[[ MATERIAL SHOWN open ]]
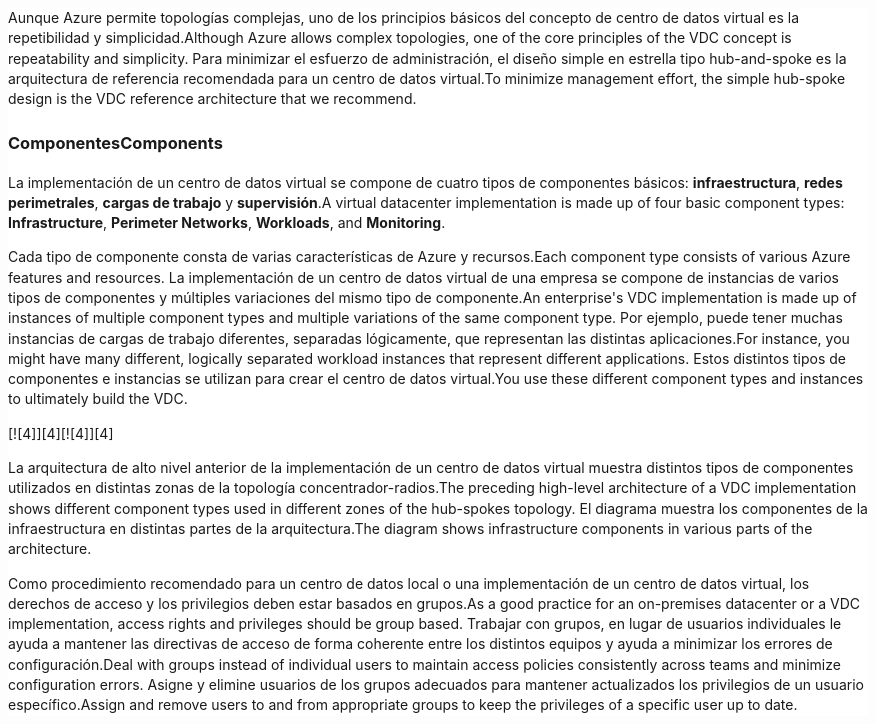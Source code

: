 <span data-ttu-id="2efa8-286">Aunque Azure permite topologías complejas, uno de los principios básicos del concepto de centro de datos virtual es la repetibilidad y simplicidad.</span><span class="sxs-lookup"><span data-stu-id="2efa8-286">Although Azure allows complex topologies, one of the core principles of the VDC concept is repeatability and simplicity.</span></span> <span data-ttu-id="2efa8-287">Para minimizar el esfuerzo de administración, el diseño simple en estrella tipo hub-and-spoke es la arquitectura de referencia recomendada para un centro de datos virtual.</span><span class="sxs-lookup"><span data-stu-id="2efa8-287">To minimize management effort, the simple hub-spoke design is the VDC reference architecture that we recommend.</span></span>

### <a name="components"></a><span data-ttu-id="2efa8-288">Componentes</span><span class="sxs-lookup"><span data-stu-id="2efa8-288">Components</span></span>
<span data-ttu-id="2efa8-289">La implementación de un centro de datos virtual se compone de cuatro tipos de componentes básicos: **infraestructura**, **redes perimetrales**, **cargas de trabajo** y **supervisión**.</span><span class="sxs-lookup"><span data-stu-id="2efa8-289">A virtual datacenter implementation is made up of four basic component types: **Infrastructure**, **Perimeter Networks**, **Workloads**, and **Monitoring**.</span></span>

<span data-ttu-id="2efa8-290">Cada tipo de componente consta de varias características de Azure y recursos.</span><span class="sxs-lookup"><span data-stu-id="2efa8-290">Each component type consists of various Azure features and resources.</span></span> <span data-ttu-id="2efa8-291">La implementación de un centro de datos virtual de una empresa se compone de instancias de varios tipos de componentes y múltiples variaciones del mismo tipo de componente.</span><span class="sxs-lookup"><span data-stu-id="2efa8-291">An enterprise's VDC implementation is made up of instances of multiple component types and multiple variations of the same component type.</span></span> <span data-ttu-id="2efa8-292">Por ejemplo, puede tener muchas instancias de cargas de trabajo diferentes, separadas lógicamente, que representan las distintas aplicaciones.</span><span class="sxs-lookup"><span data-stu-id="2efa8-292">For instance, you might have many different, logically separated workload instances that represent different applications.</span></span> <span data-ttu-id="2efa8-293">Estos distintos tipos de componentes e instancias se utilizan para crear el centro de datos virtual.</span><span class="sxs-lookup"><span data-stu-id="2efa8-293">You use these different component types and instances to ultimately build the VDC.</span></span>

<span data-ttu-id="2efa8-294">[![4]][4]</span><span class="sxs-lookup"><span data-stu-id="2efa8-294">[![4]][4]</span></span>

<span data-ttu-id="2efa8-295">La arquitectura de alto nivel anterior de la implementación de un centro de datos virtual muestra distintos tipos de componentes utilizados en distintas zonas de la topología concentrador-radios.</span><span class="sxs-lookup"><span data-stu-id="2efa8-295">The preceding high-level architecture of a VDC implementation shows different component types used in different zones of the hub-spokes topology.</span></span> <span data-ttu-id="2efa8-296">El diagrama muestra los componentes de la infraestructura en distintas partes de la arquitectura.</span><span class="sxs-lookup"><span data-stu-id="2efa8-296">The diagram shows infrastructure components in various parts of the architecture.</span></span>

<span data-ttu-id="2efa8-297">Como procedimiento recomendado para un centro de datos local o una implementación de un centro de datos virtual, los derechos de acceso y los privilegios deben estar basados en grupos.</span><span class="sxs-lookup"><span data-stu-id="2efa8-297">As a good practice for an on-premises datacenter or a VDC implementation, access rights and privileges should be group based.</span></span> <span data-ttu-id="2efa8-298">Trabajar con grupos, en lugar de usuarios individuales le ayuda a mantener las directivas de acceso de forma coherente entre los distintos equipos y ayuda a minimizar los errores de configuración.</span><span class="sxs-lookup"><span data-stu-id="2efa8-298">Deal with groups instead of individual users to maintain access policies consistently across teams and minimize configuration errors.</span></span> <span data-ttu-id="2efa8-299">Asigne y elimine usuarios de los grupos adecuados para mantener actualizados los privilegios de un usuario específico.</span><span class="sxs-lookup"><span data-stu-id="2efa8-299">Assign and remove users to and from appropriate groups to keep the privileges of a specific user up to date.</span></span>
[[ MATERIAL SHOWN closed ]]
## DIRECTIONS FOR THIS TASK
All of the records need to be reproduced exactly, with each picture omitted.

## SOLUTION BELOW
Source code

: <span data-ttu-id="2efa8-286">Aunque Azure permite topologías complejas, uno de los principios básicos del concepto de centro de datos virtual es la repetibilidad y simplicidad.</span><span class="sxs-lookup"><span data-stu-id="2efa8-286">Although Azure allows complex topologies, one of the core principles of the VDC concept is repeatability and simplicity.</span></span> <span data-ttu-id="2efa8-287">Para minimizar el esfuerzo de administración, el diseño simple en estrella tipo hub-and-spoke es la arquitectura de referencia recomendada para un centro de datos virtual.</span><span class="sxs-lookup"><span data-stu-id="2efa8-287">To minimize management effort, the simple hub-spoke design is the VDC reference architecture that we recommend.</span></span>

### <a name="components"></a><span data-ttu-id="2efa8-288">Componentes</span><span class="sxs-lookup"><span data-stu-id="2efa8-288">Components</span></span>
<span data-ttu-id="2efa8-289">La implementación de un centro de datos virtual se compone de cuatro tipos de componentes básicos: **infraestructura**, **redes perimetrales**, **cargas de trabajo** y **supervisión**.</span><span class="sxs-lookup"><span data-stu-id="2efa8-289">A virtual datacenter implementation is made up of four basic component types: **Infrastructure**, **Perimeter Networks**, **Workloads**, and **Monitoring**.</span></span>

<span data-ttu-id="2efa8-290">Cada tipo de componente consta de varias características de Azure y recursos.</span><span class="sxs-lookup"><span data-stu-id="2efa8-290">Each component type consists of various Azure features and resources.</span></span> <span data-ttu-id="2efa8-291">La implementación de un centro de datos virtual de una empresa se compone de instancias de varios tipos de componentes y múltiples variaciones del mismo tipo de componente.</span><span class="sxs-lookup"><span data-stu-id="2efa8-291">An enterprise's VDC implementation is made up of instances of multiple component types and multiple variations of the same component type.</span></span> <span data-ttu-id="2efa8-292">Por ejemplo, puede tener muchas instancias de cargas de trabajo diferentes, separadas lógicamente, que representan las distintas aplicaciones.</span><span class="sxs-lookup"><span data-stu-id="2efa8-292">For instance, you might have many different, logically separated workload instances that represent different applications.</span></span> <span data-ttu-id="2efa8-293">Estos distintos tipos de componentes e instancias se utilizan para crear el centro de datos virtual.</span><span class="sxs-lookup"><span data-stu-id="2efa8-293">You use these different component types and instances to ultimately build the VDC.</span></span>

<span data-ttu-id="2efa8-294">[![4]][4]</span><span class="sxs-lookup"><span data-stu-id="2efa8-294">[![4]][4]</span></span>

<span data-ttu-id="2efa8-295">La arquitectura de alto nivel anterior de la implementación de un centro de datos virtual muestra distintos tipos de componentes utilizados en distintas zonas de la topología concentrador-radios.</span><span class="sxs-lookup"><span data-stu-id="2efa8-295">The preceding high-level architecture of a VDC implementation shows different component types used in different zones of the hub-spokes topology.</span></span> <span data-ttu-id="2efa8-296">El diagrama muestra los componentes de la infraestructura en distintas partes de la arquitectura.</span><span class="sxs-lookup"><span data-stu-id="2efa8-296">The diagram shows infrastructure components in various parts of the architecture.</span></span>

<span data-ttu-id="2efa8-297">Como procedimiento recomendado para un centro de datos local o una implementación de un centro de datos virtual, los derechos de acceso y los privilegios deben estar basados en grupos.</span><span class="sxs-lookup"><span data-stu-id="2efa8-297">As a good practice for an on-premises datacenter or a VDC implementation, access rights and privileges should be group based.</span></span> <span data-ttu-id="2efa8-298">Trabajar con grupos, en lugar de usuarios individuales le ayuda a mantener las directivas de acceso de forma coherente entre los distintos equipos y ayuda a minimizar los errores de configuración.</span><span class="sxs-lookup"><span data-stu-id="2efa8-298">Deal with groups instead of individual users to maintain access policies consistently across teams and minimize configuration errors.</span></span> <span data-ttu-id="2efa8-299">Asigne y elimine usuarios de los grupos adecuados para mantener actualizados los privilegios de un usuario específico.</span><span class="sxs-lookup"><span data-stu-id="2efa8-299">Assign and remove users to and from appropriate groups to keep the privileges of a specific user up to date.</span></span>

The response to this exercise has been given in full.